Ping-pong avec Henry Miller
Ici, celui que ses amis sur- nomment "Larry" mais que les Sommiérois préfèrent appeler "M. Durrell" est chez lui. "Aujourd'hui, le mistral hurle, les premières pluies d'hiver arrivent, avec d'énormes nuages noirs comme des raisins. Mais nous avons une bonne flambée dans le poêle, une brandade à l'ail sur le feu et une bouteille de tavel. C'est ici que la vie est bonne", s'enflamme-t-il à destination de son grand ami Henry Miller, dans leur merveilleuse Correspondance (Buchet-Chastel). On est loin, très loin, en effet, du "cauchemar climatisé" dénoncé par le célèbre auteur de Sexus, qui vient tester cette douceur de visu, en louant un appartement sur la place du marché, à l'été 1959. Au programme, courses de taureaux, baignades dans le Vidourle, "cette rivière à la Huckleberry Finn", promenades bercées par le "clap clap des sécateurs taillant les vignes"... Sinon, à quoi les deux nobélisables passent-ils leurs journées ? "A jouer au ping-pong au fond du café le Glacier ! Henry battait toujours Larry..." s'amuse le troisième pongiste, Frédéric Jacques Temple. D'autres célébrités - Yehudi Menuhin, Anaïs Nin... - feront aussi le pèlerinage de Sommières, et le frère de "Larry", Gerald Durrell, auteur culte de Ma famille et autres animaux (Gallmeister), s'installera dans un mazet à 15 kilomètres de là.
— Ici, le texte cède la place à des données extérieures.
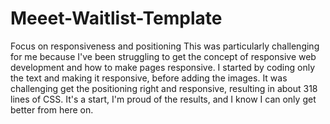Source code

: # Meeet-Waitlist-Template
Focus on responsiveness and positioning
This was particularly challenging for me because I've been struggling to get the concept of responsive web development and how to make pages responsive. I started by coding only the text and making it responsive, before adding the images. It was challenging get the positioning right and responsive, resulting in about 318 lines of CSS. It's a start, I'm proud of the results, and I know I can only get better from here on.
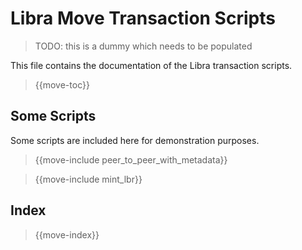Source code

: # Libra Move Transaction Scripts

> TODO: this is a dummy which needs to be populated

This file contains the documentation of the Libra transaction scripts.

> {{move-toc}}

## Some Scripts

Some scripts are included here for demonstration purposes.

> {{move-include peer_to_peer_with_metadata}}

> {{move-include mint_lbr}}

## Index

> {{move-index}}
"Les premières années de Durrell sous le ciel du Midi ont constitué une sorte d'apothéose. Mais la mort brutale de son épouse, en 1967, et le suicide de sa fille Sappho, en 1985, ont jeté une lumière plus sombre sur les dernières années", analyse Frédéric Gaussen, Sommiérois devenu journaliste au Monde. "Larry" vit replié dans sa grande maison et se réfugie dans la peinture, sous le pseudonyme d'Oscar Epfs. Fut-il un bon peintre ? On serait enclin à partager l'avis des cambrioleurs qui dévalisèrent sa maison, en 1969 : "Ils ont pris mes ouvrages élisabéthains et des tableaux qui m'avaient été donnés par des peintres réputés, mais ils ont laissé les miens", constatait alors, mi-amusé, mi-amer, le romancier...
Une partie de ses cendres dispersées dans le jardin
Ses journées sont immuables, raconte Laure Casteil : il écrit très tôt le matin dans sa véranda, dos au paysage pour ne pas être distrait, fait du yoga ("double lotus sur la tête", triomphe-t-il dans une lettre à Miller), puis part faire ses courses. Il s'arrête de plus en plus souvent pour boire un vin blanc pétillant au café, multiplie les conquêtes de passage, avant de s'installer avec une Sommiéroise, et peste contre le grignotage du Languedoc par les lotissements de "gratte-ciel".
"Je suis usé comme un vieux ruban de machine à écrire", confie-t-il de plus en plus souvent à des amis. "En novembre 1990, je suis allé à Sommières lui apporter ma traduction de son livre sur Michaux. Quand je suis arrivé dans sa grande maison, il venait de mourir", se souvient Temple. On dit qu'une partie des cendres de Durrell ont été dispersées dans le jardin de cette grande maison, coincée aujourd'hui, comme pour lui donner raison, entre un gigantesque parking, une rocade et une gare routière. Mais la lumière de Sommières, elle, est toujours là. Et au milieu coule toujours le Vidourle.
(1) Du 29 juin au 31 juillet 2012, à l'Espace Lawrence Durrell. Laure Casteil proposera par ailleurs un spectacle jazzy autour de "Durrell le Méditerranéen" au Larry's Bar.